**What this task involves:**
Where a line of the entries holds the string "données", copy that line.

**The data:**
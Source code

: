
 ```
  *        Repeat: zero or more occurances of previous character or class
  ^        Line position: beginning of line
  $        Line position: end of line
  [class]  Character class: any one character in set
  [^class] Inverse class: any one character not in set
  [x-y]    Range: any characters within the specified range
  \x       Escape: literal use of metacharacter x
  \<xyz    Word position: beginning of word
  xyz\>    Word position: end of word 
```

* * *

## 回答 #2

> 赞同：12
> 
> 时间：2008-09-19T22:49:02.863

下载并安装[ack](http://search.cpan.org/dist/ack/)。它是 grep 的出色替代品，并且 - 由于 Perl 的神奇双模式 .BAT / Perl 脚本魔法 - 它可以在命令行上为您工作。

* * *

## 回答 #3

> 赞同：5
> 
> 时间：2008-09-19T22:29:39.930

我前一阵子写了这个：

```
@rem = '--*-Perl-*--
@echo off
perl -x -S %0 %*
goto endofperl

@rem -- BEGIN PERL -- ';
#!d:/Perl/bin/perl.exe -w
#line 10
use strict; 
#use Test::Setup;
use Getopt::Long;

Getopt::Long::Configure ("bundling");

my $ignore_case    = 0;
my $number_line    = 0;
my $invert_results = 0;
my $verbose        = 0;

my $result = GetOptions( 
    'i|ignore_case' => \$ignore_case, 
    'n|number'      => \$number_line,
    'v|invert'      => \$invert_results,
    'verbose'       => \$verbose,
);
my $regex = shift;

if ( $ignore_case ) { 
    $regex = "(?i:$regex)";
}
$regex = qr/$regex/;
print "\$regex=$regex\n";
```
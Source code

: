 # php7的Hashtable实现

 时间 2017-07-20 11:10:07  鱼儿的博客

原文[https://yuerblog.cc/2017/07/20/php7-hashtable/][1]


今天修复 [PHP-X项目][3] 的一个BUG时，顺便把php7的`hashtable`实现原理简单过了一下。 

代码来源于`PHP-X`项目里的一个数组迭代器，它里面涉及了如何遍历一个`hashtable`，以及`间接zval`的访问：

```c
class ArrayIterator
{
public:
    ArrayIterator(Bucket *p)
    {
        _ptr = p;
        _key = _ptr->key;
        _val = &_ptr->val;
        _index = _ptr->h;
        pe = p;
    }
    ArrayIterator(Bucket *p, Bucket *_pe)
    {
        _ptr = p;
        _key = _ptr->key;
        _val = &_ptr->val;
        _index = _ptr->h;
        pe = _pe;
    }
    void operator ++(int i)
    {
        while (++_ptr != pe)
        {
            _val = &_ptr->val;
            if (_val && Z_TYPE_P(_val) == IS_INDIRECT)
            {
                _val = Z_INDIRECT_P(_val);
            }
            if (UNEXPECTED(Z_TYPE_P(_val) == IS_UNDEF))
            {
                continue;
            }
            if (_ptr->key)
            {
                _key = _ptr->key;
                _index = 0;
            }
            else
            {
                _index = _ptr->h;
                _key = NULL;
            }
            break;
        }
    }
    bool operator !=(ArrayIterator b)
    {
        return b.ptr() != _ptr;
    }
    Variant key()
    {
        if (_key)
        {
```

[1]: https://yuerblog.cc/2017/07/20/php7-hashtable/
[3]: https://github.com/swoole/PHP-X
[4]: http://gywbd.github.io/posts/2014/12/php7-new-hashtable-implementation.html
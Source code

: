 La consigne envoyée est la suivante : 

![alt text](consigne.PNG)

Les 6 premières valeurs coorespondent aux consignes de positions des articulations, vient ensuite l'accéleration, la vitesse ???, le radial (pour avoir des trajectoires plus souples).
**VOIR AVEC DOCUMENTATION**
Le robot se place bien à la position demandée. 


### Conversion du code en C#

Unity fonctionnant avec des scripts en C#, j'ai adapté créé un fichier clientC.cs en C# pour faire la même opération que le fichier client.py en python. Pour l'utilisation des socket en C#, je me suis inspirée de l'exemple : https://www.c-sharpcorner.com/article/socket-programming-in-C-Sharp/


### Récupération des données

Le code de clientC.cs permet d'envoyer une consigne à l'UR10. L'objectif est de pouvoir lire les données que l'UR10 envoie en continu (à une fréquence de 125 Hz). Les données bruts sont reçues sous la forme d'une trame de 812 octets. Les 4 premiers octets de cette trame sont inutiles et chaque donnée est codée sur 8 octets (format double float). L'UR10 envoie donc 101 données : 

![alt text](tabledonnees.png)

**Answer area:**
### Récupération des données
Le code de clientC.cs permet d'envoyer une consigne à l'UR10. L'objectif est de pouvoir lire les données que l'UR10 envoie en continu (à une fréquence de 125 Hz). Les données bruts sont reçues sous la forme d'une trame de 812 octets. Les 4 premiers octets de cette trame sont inutiles et chaque donnée est codée sur 8 octets (format double float). L'UR10 envoie donc 101 données : 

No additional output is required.